Many of those real people, possibly including you and your clients, likely did not expect the market environment we saw in 2022. It also probably didn’t fit nicely within a financial plan.

As a systematic investing firm, Blueprint Investment Partners and our investment process has no expectations. In fact, our only expectation is that our process will be executed with intense discipline and focus.

This doesn’t mean that we like bear markets. The reality is that our team, as humans, are just as prone to emotional biases about the market as anyone. Fortunately, our systematic investment process is not.

In this month’s Co-Founders’ Note, we discuss our systematic investing process in the context of 2022’s market environment. While the short-term destination is out of our hands, we think we have more control over the long-term outcome and the ride to get there. In our estimation, utilizing a rules-based process provides financial advisors and their clients with a more pleasant experience and path.

But first, here’s a summary of our take on what transpired in the markets in December.

Asset-Level Overview: Market Talking Points for Financial Advisors

Equities & Real Estate

In last month’s Co-Founders’ Note we cautioned that despite increases off the October low, U.S. equities had not yet broken the declining trendline of 2022, and thus it would be difficult to classify any rally as significant. Indeed, the promise of a prolonged Santa Claus rally was dashed after November’s strong close resulted in yet another failed high in December. The December decline is enough to send U.S. equities back into a downtrend in the intermediate timeframe, joining the long-term downtrend. Our portfolios will move further underweight in response.

International equities also declined in December, but developed markets managed to maintain their intermediate-term uptrend for now. Thus, exposure in our portfolios will not change.

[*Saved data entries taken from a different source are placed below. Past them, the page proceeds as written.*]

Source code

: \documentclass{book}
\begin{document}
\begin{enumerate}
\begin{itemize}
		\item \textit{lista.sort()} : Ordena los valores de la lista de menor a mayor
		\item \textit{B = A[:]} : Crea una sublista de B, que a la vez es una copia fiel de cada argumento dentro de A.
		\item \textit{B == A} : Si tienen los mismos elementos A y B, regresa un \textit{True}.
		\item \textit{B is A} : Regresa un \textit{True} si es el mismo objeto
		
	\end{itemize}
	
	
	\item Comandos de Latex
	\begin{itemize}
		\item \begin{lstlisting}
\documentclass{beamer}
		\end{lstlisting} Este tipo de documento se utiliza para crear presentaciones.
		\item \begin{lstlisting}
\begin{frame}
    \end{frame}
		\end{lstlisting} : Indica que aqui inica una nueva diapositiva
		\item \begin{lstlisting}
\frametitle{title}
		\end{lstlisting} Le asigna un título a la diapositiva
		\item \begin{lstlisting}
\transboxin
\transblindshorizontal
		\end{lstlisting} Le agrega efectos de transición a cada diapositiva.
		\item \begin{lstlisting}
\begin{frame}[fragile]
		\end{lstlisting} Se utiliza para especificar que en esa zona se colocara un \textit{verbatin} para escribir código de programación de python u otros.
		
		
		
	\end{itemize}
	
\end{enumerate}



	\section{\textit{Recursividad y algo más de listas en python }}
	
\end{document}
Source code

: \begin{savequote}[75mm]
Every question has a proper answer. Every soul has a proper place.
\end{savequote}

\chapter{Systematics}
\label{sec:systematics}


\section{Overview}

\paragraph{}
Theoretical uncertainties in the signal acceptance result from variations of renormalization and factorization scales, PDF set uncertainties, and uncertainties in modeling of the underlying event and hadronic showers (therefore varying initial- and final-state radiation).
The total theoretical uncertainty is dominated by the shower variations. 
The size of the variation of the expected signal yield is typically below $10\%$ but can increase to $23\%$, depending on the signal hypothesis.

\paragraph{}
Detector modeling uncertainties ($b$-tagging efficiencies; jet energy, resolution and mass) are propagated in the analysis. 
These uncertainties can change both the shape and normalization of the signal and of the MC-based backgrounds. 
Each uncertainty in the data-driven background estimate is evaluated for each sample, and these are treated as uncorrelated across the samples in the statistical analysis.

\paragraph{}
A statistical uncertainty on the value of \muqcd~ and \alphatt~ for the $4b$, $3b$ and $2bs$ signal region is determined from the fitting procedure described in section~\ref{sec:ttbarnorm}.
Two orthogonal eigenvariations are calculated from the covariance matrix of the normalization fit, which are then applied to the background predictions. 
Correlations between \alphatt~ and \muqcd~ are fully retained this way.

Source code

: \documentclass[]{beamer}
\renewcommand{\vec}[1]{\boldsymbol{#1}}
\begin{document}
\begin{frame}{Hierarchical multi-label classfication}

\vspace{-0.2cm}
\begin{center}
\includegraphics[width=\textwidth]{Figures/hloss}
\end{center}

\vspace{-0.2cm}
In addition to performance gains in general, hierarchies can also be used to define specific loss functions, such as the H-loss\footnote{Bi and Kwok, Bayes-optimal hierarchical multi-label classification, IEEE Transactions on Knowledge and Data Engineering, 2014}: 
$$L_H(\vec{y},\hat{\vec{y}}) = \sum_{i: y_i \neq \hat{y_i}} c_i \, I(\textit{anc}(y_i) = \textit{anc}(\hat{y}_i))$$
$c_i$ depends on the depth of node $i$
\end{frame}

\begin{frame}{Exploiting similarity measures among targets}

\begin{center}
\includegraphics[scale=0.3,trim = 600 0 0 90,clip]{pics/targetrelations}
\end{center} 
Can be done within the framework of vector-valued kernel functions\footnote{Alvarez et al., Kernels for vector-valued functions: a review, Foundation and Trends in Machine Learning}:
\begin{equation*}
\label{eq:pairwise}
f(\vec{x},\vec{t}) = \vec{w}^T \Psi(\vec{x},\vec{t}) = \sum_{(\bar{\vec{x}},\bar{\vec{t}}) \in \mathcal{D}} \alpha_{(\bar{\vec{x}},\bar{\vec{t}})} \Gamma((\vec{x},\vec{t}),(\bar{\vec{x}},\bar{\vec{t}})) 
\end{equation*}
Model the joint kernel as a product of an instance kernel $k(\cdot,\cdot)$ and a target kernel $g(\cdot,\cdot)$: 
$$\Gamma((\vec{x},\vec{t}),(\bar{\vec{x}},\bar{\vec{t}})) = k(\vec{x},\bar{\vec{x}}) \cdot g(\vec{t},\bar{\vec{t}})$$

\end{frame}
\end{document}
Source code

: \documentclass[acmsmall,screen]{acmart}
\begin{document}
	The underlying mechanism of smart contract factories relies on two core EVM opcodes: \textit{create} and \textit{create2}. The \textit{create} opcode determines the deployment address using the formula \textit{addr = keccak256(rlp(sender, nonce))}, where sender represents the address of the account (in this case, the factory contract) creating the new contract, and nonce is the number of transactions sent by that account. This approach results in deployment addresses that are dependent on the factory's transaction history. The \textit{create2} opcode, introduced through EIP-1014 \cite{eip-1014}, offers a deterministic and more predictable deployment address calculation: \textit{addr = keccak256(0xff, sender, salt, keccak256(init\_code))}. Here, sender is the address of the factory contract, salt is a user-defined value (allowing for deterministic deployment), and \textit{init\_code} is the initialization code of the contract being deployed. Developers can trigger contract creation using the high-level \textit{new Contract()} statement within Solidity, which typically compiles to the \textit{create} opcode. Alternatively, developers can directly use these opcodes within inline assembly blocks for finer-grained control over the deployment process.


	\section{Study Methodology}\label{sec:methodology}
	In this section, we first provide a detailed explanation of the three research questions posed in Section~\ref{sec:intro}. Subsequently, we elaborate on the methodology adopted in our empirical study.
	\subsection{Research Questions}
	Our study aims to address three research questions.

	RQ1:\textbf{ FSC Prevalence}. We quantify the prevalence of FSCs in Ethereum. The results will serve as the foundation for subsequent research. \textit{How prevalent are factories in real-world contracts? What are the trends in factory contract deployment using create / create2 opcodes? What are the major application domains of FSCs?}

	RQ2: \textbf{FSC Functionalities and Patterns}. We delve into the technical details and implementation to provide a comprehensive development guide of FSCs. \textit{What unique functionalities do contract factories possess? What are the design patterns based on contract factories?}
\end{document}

After flirting with a trend change, emerging markets continued to experience downtrends, which means our portfolios will remain at or near their minimum allocation.

Our portfolios continue to hold minimum allocations to real estate securities, as they continue to be weaker than their equity counterparts both domestically and internationally. Until some light is visible at the end of the rate-hike tunnel, it will be a challenge for this asset class to produce meaningful positive attribution.

Fixed Income & Alts

Many bond instruments briefly produced their first uptrends in 2022 over relatively shorter timeframes. However, that quickly faded with declines forcing downtrends as we end the year. International bonds continue to maintain an intermediate-term uptrend but will remain underweight in the portfolios given their long-term downtrend.

Gold continues its steady climb from early November lows and is at its highest level since around summertime. Last month we increased exposure due to the emergence of an intermediate-term uptrend, which continued in December. If the trend continues, gold is on pace for a long-term uptrend at some point in January. For now, exposure remains unchanged and underweight but poised to increase further.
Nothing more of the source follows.